AMILLENNIALISM Part I

THE POPULAR ENCYCLOPEDIA OF BIBLE PROPHECY


AMILLENNIALISM Part I

AMILLENNIALISM TEACHES THAT there will be no literal, future 1000-year reign of Christ on earth. Most amillennialists believe that a spiritual form of the kingdom is present now. Systematic amillennialism was the second of the three major eschatological views to develop; it was first taught within the church around the beginning of the fifth century. Amillennialism teaches that there is no rapture. From the ascension of Christ in the first century until His second coming, both good and evil will increase in the world as God’s kingdom parallels Satan’s kingdom. Satan is currently bound, but evil increases. When Jesus Christ returns, the end of the world will occur with a general resurrection and general judgment of all people. This view spiritualized the kingdom prophecies. 

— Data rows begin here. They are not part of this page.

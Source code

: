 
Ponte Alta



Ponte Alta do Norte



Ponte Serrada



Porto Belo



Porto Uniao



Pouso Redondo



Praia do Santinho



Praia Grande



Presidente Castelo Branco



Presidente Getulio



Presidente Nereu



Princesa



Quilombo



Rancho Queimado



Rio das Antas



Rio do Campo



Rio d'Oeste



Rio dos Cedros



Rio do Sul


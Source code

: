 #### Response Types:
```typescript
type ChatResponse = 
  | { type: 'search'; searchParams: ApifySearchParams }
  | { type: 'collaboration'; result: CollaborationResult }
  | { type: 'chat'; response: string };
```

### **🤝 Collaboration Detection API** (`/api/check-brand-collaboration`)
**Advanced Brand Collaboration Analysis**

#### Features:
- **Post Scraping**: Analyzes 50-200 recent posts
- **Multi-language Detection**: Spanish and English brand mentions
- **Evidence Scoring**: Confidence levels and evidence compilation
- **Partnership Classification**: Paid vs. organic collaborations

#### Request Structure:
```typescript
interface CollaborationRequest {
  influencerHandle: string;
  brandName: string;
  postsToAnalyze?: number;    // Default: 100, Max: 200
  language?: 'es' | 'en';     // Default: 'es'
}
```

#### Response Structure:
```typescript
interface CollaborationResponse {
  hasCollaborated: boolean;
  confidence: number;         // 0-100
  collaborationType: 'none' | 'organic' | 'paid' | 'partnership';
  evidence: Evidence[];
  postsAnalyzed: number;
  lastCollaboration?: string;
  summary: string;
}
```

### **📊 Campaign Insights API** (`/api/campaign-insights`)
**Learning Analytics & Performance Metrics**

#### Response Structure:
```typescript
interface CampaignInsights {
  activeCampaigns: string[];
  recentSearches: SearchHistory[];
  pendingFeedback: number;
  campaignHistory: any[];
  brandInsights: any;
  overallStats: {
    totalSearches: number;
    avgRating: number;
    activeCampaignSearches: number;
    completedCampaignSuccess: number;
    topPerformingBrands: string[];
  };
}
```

AMILLENNIAL SELF-DEFINITION 

Floyd E. Hamilton (p. 129) describes amillennialism as the view “that Christ’s millennial kingdom extends from His Resurrection from the tomb to the time of His Second Coming on the clouds at the end of this age.” At no time will Christ reign on the earth in Jerusalem. “Christ’s kingdom ‘is not of this world,’ but He reigns in the hearts of His people on earth. The thousand years are symbolic of the perfect, complete time between the two comings of Christ.”After the second coming of Christ, believers from all of history will enter into heaven for eternity immediately following the final and single judgment of all mankind. Kim Riddlebarger (pp. 31-32) defines amillennialism this way:1. Amillennialism “can also be called ‘present’ or ‘realized’ millennialism.” Riddlebarger sees the “present millennial age manifest in the present reign of Jesus Christ in heaven.” 2. “Amillennialists hold that the promises made to Israel, David, and Abraham in the Old Testament are fulfilled by Jesus Christ and his church during this present age.” 3. “The millennium is the period of time between the two advents of our Lord with the thousand years of Revelation 20 being symbolic of the entire inter-advental age.” 4. “At the first advent of Jesus Christ, Satan was bound by Christ’s victory over him 

at Calvary and the empty tomb. The effects of this victory continued because of the presence of the kingdom of God via the preaching of the gospel and as evidenced by Jesus’ miracles. Through the spread of the gospel, Satan is no longer free to deceive the nations.” 5. “Christ is presently reigning in heaven during the entire period between Christ’s first and second coming.” 6. “At the end of the millennial age, Satan is released, a great apostasy breaks out, the general resurrection occurs, Jesus Christ returns in final judgment for all people and he establishes a new heaven and earth.” 

MILLENNIALISM AND THE EARLY CHURCH 

We have no record of the presence of amillennialism in the earliest church. It appears to have risen first in opposition to premillennial literalism and then later developed into a positive system. In other words, the early church was premillennial, and then those who thought that early premillennialism was too materialistic began to teach what I will call “anti-millennialism.” After a while, amillennialism arose out of anti-millennialism. Amillennialism came to dominate the church when the great church father and theologian Augustine (354–430) abandoned premillennialism in favor of amillennialism. The majority of the church’s leadership has held to amillennialism for much of the church’s history, including the majority of Protestant reformers during the fifteenth and sixteenth centuries. The rise of figurative interpretation and Augustine’s amillennial theory began to lay a foundation for the later development of postmillennialism. Walvoord (p. 19) notes that Augustine “held that the age between the first and second advents is the millennium of which the Scriptures speak and that the second advent would occur at the end of the millennium.” Historians and theologians readily and almost universally acknowledged millennial expectations in the early church. They also recognize the demise of these hopes and understand any later adherence to a millennial hope to be a false expectation based on mistaken exegesis. However, we can find an alternate explanation of its decline in the shift of accepted hermeneutical practices in the early and medieval church. Teachers moved from a normal, literal-grammatical interpretation to a strong reliance on allegory. Both the East and the West experienced a strong reaction against literal interpretation of the prophetic Scripture.